Why it’s time to SCRAP compulsory super

Think your super is saving you money in the long run?  It’s actually costing you a fortune.

Has it ever struck you as absurd that you’re forced to save your own money?

Most Aussies have no idea about bonds and shares, yet we’re literally forced to save about 10% of our hard-earned wages in the stockmarket…  Is it any wonder we get royally ripped off?  

Sure, you probably think it’s saving you money in the long run, but the truth is superannuation is costing you a fortune.

Superannuation concessional tax payments cost the taxpayer a whopping $36bn each year.

That’s $36bn of our hard earned wages just taken off us.

And then there’s the $32bn that's siphoned off by fund managers in Sydney and Melbourne each year.

That’s right – the trustees of our super funds are basically robbing us blind.

Which brings us to a mind-numbing total of $68bn of our hard-earned dollars going up in smoke every year.  

Is it any wonder that literally no other country in the world does this

To make matters worse, despite superannuation proving to be a policy disaster, there’s allot of talk about increasing compulsory superannuation to 12%.

Not on your life, superfund managers.

Australian economics guru Adam Creighton argues that the pension is a much more efficient and cost effective way to get the job done.

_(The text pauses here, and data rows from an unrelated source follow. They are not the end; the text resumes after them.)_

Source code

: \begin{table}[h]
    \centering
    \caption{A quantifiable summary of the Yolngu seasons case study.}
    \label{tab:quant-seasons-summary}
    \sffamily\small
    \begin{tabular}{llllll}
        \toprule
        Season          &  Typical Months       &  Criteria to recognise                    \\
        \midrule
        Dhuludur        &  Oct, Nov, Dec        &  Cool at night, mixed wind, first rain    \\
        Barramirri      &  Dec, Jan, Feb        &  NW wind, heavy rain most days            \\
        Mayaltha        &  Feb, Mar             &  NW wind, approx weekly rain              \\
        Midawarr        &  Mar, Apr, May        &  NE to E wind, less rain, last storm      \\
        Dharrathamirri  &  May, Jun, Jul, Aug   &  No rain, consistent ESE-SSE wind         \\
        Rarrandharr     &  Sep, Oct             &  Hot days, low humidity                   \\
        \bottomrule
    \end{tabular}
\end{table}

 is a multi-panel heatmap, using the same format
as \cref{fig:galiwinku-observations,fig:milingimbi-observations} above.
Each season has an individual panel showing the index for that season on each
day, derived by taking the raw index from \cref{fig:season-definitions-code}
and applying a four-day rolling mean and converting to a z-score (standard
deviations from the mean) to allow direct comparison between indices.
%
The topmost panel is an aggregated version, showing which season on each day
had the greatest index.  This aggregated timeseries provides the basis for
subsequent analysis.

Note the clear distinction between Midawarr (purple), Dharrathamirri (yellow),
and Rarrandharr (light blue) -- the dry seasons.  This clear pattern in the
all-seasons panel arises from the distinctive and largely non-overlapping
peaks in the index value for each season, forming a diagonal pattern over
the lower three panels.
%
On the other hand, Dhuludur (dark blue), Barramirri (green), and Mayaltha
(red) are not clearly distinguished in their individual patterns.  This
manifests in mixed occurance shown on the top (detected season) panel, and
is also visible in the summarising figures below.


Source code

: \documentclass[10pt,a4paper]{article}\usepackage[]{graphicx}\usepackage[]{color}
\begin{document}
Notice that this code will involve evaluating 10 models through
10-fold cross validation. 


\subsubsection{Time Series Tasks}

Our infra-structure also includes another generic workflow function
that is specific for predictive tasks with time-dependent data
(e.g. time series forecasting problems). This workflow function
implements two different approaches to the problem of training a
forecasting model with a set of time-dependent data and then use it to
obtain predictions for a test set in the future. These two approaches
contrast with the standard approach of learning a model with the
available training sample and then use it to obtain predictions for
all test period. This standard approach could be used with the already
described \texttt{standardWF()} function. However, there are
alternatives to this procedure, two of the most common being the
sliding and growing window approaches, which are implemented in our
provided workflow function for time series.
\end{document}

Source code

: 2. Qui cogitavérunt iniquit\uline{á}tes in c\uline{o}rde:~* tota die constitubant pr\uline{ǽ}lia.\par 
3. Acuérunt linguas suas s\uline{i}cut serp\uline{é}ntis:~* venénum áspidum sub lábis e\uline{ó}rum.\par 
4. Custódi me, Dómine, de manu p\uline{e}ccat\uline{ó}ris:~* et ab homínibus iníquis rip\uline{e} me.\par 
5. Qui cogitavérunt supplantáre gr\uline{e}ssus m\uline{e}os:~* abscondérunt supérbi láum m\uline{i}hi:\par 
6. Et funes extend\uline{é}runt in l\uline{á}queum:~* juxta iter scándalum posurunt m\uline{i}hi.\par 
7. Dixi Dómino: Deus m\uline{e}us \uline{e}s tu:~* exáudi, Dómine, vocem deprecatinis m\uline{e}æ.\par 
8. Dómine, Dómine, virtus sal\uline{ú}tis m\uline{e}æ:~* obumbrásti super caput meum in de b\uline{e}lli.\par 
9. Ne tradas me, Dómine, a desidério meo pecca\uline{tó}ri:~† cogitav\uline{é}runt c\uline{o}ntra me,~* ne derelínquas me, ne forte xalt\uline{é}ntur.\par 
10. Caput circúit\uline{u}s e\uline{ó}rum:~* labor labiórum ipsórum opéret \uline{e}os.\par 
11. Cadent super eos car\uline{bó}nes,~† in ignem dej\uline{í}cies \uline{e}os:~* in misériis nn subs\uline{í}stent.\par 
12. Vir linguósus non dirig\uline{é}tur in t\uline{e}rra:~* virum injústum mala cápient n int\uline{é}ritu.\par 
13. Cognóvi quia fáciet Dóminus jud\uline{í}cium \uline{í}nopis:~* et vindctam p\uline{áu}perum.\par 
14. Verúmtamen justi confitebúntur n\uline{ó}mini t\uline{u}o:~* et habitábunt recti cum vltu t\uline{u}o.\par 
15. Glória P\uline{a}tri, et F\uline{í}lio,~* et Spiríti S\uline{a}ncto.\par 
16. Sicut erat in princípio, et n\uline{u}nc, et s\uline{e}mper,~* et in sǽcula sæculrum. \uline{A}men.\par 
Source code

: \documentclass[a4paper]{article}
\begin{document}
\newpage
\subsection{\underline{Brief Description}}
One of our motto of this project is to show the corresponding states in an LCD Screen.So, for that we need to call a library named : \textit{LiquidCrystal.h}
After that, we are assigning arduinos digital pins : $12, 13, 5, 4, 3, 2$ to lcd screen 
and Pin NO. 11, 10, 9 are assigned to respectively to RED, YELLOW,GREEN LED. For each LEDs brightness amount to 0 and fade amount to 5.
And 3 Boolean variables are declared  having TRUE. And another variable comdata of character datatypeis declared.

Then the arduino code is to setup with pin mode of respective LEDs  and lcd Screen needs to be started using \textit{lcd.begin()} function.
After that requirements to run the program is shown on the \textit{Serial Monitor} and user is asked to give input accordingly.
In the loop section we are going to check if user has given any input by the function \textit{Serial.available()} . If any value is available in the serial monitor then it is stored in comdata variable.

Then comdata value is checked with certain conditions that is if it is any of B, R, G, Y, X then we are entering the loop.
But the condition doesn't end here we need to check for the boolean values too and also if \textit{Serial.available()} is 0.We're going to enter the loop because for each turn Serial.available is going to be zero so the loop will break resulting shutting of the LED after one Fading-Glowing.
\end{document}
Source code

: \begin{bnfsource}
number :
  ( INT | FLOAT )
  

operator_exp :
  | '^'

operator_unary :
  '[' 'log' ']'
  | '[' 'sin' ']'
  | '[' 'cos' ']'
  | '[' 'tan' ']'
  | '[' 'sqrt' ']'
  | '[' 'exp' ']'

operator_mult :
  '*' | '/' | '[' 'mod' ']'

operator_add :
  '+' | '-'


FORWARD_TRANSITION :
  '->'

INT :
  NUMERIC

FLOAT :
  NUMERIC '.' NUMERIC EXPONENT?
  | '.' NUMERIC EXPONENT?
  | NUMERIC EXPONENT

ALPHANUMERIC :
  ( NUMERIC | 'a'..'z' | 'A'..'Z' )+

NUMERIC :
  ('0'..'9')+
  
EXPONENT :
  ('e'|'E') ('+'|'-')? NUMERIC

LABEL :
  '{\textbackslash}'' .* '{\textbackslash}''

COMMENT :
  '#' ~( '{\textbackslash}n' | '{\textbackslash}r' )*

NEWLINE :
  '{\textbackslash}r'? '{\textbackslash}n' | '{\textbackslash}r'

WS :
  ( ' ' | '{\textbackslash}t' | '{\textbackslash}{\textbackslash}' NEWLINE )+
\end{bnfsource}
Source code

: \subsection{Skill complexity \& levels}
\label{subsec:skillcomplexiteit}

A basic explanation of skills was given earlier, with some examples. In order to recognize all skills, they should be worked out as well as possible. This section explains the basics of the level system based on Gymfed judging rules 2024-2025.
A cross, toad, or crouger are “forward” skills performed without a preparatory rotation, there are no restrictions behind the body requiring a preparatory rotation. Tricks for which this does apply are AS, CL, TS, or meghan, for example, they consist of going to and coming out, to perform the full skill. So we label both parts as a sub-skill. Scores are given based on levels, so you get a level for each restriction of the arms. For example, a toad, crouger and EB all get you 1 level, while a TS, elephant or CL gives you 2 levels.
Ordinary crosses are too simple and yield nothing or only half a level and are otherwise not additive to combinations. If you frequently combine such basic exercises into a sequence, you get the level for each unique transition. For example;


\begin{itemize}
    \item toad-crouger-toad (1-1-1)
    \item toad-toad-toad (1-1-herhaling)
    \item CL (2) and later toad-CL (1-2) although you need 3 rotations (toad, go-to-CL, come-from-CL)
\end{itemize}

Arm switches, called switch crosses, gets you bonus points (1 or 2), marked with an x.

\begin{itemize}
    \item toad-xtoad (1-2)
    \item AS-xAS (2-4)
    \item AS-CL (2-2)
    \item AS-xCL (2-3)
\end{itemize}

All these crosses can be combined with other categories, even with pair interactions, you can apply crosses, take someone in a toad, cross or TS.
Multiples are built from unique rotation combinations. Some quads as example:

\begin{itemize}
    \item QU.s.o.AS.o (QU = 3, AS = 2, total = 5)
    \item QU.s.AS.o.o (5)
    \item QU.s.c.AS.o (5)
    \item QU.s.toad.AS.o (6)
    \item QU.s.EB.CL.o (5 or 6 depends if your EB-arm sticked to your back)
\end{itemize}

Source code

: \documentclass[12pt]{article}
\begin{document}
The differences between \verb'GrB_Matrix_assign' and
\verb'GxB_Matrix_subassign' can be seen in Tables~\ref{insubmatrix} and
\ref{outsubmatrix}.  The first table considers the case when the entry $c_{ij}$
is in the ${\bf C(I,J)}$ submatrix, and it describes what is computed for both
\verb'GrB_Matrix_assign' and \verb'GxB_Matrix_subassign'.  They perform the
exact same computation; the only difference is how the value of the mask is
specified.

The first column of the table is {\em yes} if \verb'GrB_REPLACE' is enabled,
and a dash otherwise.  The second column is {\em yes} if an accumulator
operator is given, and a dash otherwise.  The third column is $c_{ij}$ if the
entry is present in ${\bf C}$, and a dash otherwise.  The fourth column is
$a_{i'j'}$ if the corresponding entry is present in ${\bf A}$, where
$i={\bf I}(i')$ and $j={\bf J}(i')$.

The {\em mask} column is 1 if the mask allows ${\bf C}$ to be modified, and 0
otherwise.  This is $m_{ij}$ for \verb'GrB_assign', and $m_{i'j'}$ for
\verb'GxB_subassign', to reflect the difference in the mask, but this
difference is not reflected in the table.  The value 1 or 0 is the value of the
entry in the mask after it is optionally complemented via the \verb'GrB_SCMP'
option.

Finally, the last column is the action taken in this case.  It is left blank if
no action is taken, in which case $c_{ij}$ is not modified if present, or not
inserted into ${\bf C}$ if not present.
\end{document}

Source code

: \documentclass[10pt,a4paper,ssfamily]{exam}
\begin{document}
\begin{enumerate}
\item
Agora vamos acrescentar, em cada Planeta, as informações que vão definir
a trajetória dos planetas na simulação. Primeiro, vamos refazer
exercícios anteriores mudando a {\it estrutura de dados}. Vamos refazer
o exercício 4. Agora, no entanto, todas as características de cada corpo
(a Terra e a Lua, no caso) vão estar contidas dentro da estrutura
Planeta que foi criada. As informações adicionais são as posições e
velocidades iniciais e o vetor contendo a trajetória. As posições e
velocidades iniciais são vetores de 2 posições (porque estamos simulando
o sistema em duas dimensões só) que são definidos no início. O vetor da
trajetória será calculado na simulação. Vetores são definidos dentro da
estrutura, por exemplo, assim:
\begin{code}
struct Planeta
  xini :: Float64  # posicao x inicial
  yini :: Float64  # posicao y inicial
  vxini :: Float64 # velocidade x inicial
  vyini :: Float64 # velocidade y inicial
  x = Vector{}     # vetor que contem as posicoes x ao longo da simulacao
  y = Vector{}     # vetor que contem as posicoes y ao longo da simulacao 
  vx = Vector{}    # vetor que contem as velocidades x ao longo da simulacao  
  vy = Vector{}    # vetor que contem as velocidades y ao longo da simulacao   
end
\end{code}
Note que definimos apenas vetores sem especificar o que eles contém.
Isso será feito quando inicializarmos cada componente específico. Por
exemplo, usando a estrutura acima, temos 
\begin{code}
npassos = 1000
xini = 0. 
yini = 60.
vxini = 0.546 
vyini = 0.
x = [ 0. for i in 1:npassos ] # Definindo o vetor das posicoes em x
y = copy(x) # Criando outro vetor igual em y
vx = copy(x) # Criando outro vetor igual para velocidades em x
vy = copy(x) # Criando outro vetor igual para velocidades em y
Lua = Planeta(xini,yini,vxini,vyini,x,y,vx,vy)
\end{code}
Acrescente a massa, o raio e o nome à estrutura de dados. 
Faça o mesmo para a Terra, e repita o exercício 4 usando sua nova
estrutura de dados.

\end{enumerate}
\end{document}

And the proof is in the pudding: superannuation’s tax concessions are four times the savings in age pension.

Without it, we could make the aged pension a bit higher and all pay a heck of allot less tax.

It bears mentioning that the pension is run by a few public servants in Canberra – no finance sector, fund managers or investment, and no 50,000+ super workers.

Creighton accurately describes Australia’s super system as “this absurd scheme where we take 10% of people’s wages off them and put them into the financial markets to be punted around by 55,000 people who clip the ticket to the tune of $40bn dollars a year”.  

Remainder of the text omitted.